- _Assignment_: What is needed is a faithful transcription of all the data below, pictures excluded.

- _Entries provided_:
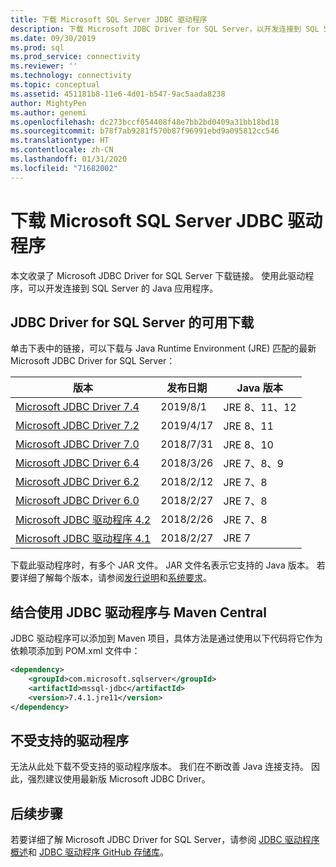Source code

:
 ```yaml
---
title: 下载 Microsoft SQL Server JDBC 驱动程序
description: 下载 Microsoft JDBC Driver for SQL Server，以开发连接到 SQL Server 的 Java 应用程序。
ms.date: 09/30/2019
ms.prod: sql
ms.prod_service: connectivity
ms.reviewer: ''
ms.technology: connectivity
ms.topic: conceptual
ms.assetid: 451181b8-11e6-4d01-b547-9ac5aada8238
author: MightyPen
ms.author: genemi
ms.openlocfilehash: dc273bccf054408f48e7bb2bd0409a31bb18bd18
ms.sourcegitcommit: b78f7ab9281f570b87f96991ebd9a095812cc546
ms.translationtype: HT
ms.contentlocale: zh-CN
ms.lasthandoff: 01/31/2020
ms.locfileid: "71682002"
---
```

# <a name="download-microsoft-jdbc-driver-for-sql-server"></a>下载 Microsoft SQL Server JDBC 驱动程序

本文收录了 Microsoft JDBC Driver for SQL Server 下载链接。 使用此驱动程序，可以开发连接到 SQL Server 的 Java 应用程序。  

## <a name="available-downloads-of-jdbc-driver-for-sql-server"></a>JDBC Driver for SQL Server 的可用下载

单击下表中的链接，可以下载与 Java Runtime Environment (JRE) 匹配的最新 Microsoft JDBC Driver for SQL Server：

| 版本 | 发布日期 | Java 版本 |
|---|---|---|
| [Microsoft JDBC Driver 7.4](https://go.microsoft.com/fwlink/?linkid=2099962) | 2019/8/1 | JRE 8、11、12 |
| [Microsoft JDBC Driver 7.2](https://go.microsoft.com/fwlink/?linkid=2063159) | 2019/4/17 | JRE 8、11 |
| [Microsoft JDBC Driver 7.0](https://go.microsoft.com/fwlink/?linkid=2005972) | 2018/7/31 | JRE 8、10 |
| [Microsoft JDBC Driver 6.4](https://go.microsoft.com/fwlink/?linkid=868290)  | 2018/3/26 | JRE 7、8、9 |
| [Microsoft JDBC Driver 6.2](https://go.microsoft.com/fwlink/?linkid=852460) | 2018/2/12 | JRE 7、8 |
| [Microsoft JDBC Driver 6.0](https://go.microsoft.com/fwlink/?LinkId=245496) | 2018/2/27 | JRE 7、8 |
| [Microsoft JDBC 驱动程序 4.2](https://go.microsoft.com/fwlink/?linkid=841534) | 2018/2/26 | JRE 7、8 |
| [Microsoft JDBC 驱动程序 4.1](https://go.microsoft.com/fwlink/?linkid=841533) | 2018/2/27 | JRE 7 |

下载此驱动程序时，有多个 JAR 文件。 JAR 文件名表示它支持的 Java 版本。 若要详细了解每个版本，请参阅[发行说明](release-notes-for-the-jdbc-driver.md)和[系统要求](system-requirements-for-the-jdbc-driver.md)。

## <a name="using-the-jdbc-driver-with-maven-central"></a>结合使用 JDBC 驱动程序与 Maven Central

JDBC 驱动程序可以添加到 Maven 项目，具体方法是通过使用以下代码将它作为依赖项添加到 POM.xml 文件中：

```xml
<dependency>
    <groupId>com.microsoft.sqlserver</groupId>
    <artifactId>mssql-jdbc</artifactId>
    <version>7.4.1.jre11</version>
</dependency>
```  

## <a name="unsupported-drivers"></a>不受支持的驱动程序

无法从此处下载不受支持的驱动程序版本。 我们在不断改善 Java 连接支持。 因此，强烈建议使用最新版 Microsoft JDBC Driver。  
  
## <a name="next-steps"></a>后续步骤

若要详细了解 Microsoft JDBC Driver for SQL Server，请参阅 [JDBC 驱动程序概述](overview-of-the-jdbc-driver.md)和 [JDBC 驱动程序 GitHub 存储库](https://github.com/microsoft/mssql-jdbc/blob/dev/README.md)。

- _Expected output_:
Source code

:
 ```yaml
---
title: 下载 Microsoft SQL Server JDBC 驱动程序
description: 下载 Microsoft JDBC Driver for SQL Server，以开发连接到 SQL Server 的 Java 应用程序。
ms.date: 09/30/2019
ms.prod: sql
ms.prod_service: connectivity
ms.reviewer: ''
ms.technology: connectivity
ms.topic: conceptual
ms.assetid: 451181b8-11e6-4d01-b547-9ac5aada8238
author: MightyPen
ms.author: genemi
ms.openlocfilehash: dc273bccf054408f48e7bb2bd0409a31bb18bd18
ms.sourcegitcommit: b78f7ab9281f570b87f96991ebd9a095812cc546
ms.translationtype: HT
ms.contentlocale: zh-CN
ms.lasthandoff: 01/31/2020
ms.locfileid: "71682002"
---
```

# <a name="download-microsoft-jdbc-driver-for-sql-server"></a>下载 Microsoft SQL Server JDBC 驱动程序

本文收录了 Microsoft JDBC Driver for SQL Server 下载链接。 使用此驱动程序，可以开发连接到 SQL Server 的 Java 应用程序。  

## <a name="available-downloads-of-jdbc-driver-for-sql-server"></a>JDBC Driver for SQL Server 的可用下载

单击下表中的链接，可以下载与 Java Runtime Environment (JRE) 匹配的最新 Microsoft JDBC Driver for SQL Server：

| 版本 | 发布日期 | Java 版本 |
|---|---|---|
| [Microsoft JDBC Driver 7.4](https://go.microsoft.com/fwlink/?linkid=2099962) | 2019/8/1 | JRE 8、11、12 |
| [Microsoft JDBC Driver 7.2](https://go.microsoft.com/fwlink/?linkid=2063159) | 2019/4/17 | JRE 8、11 |
| [Microsoft JDBC Driver 7.0](https://go.microsoft.com/fwlink/?linkid=2005972) | 2018/7/31 | JRE 8、10 |
| [Microsoft JDBC Driver 6.4](https://go.microsoft.com/fwlink/?linkid=868290)  | 2018/3/26 | JRE 7、8、9 |
| [Microsoft JDBC Driver 6.2](https://go.microsoft.com/fwlink/?linkid=852460) | 2018/2/12 | JRE 7、8 |
| [Microsoft JDBC Driver 6.0](https://go.microsoft.com/fwlink/?LinkId=245496) | 2018/2/27 | JRE 7、8 |
| [Microsoft JDBC 驱动程序 4.2](https://go.microsoft.com/fwlink/?linkid=841534) | 2018/2/26 | JRE 7、8 |
| [Microsoft JDBC 驱动程序 4.1](https://go.microsoft.com/fwlink/?linkid=841533) | 2018/2/27 | JRE 7 |

下载此驱动程序时，有多个 JAR 文件。 JAR 文件名表示它支持的 Java 版本。 若要详细了解每个版本，请参阅[发行说明](release-notes-for-the-jdbc-driver.md)和[系统要求](system-requirements-for-the-jdbc-driver.md)。

## <a name="using-the-jdbc-driver-with-maven-central"></a>结合使用 JDBC 驱动程序与 Maven Central

JDBC 驱动程序可以添加到 Maven 项目，具体方法是通过使用以下代码将它作为依赖项添加到 POM.xml 文件中：

```xml
<dependency>
    <groupId>com.microsoft.sqlserver</groupId>
    <artifactId>mssql-jdbc</artifactId>
    <version>7.4.1.jre11</version>
</dependency>
```  

## <a name="unsupported-drivers"></a>不受支持的驱动程序

无法从此处下载不受支持的驱动程序版本。 我们在不断改善 Java 连接支持。 因此，强烈建议使用最新版 Microsoft JDBC Driver。  
  
## <a name="next-steps"></a>后续步骤

若要详细了解 Microsoft JDBC Driver for SQL Server，请参阅 [JDBC 驱动程序概述](overview-of-the-jdbc-driver.md)和 [JDBC 驱动程序 GitHub 存储库](https://github.com/microsoft/mssql-jdbc/blob/dev/README.md)。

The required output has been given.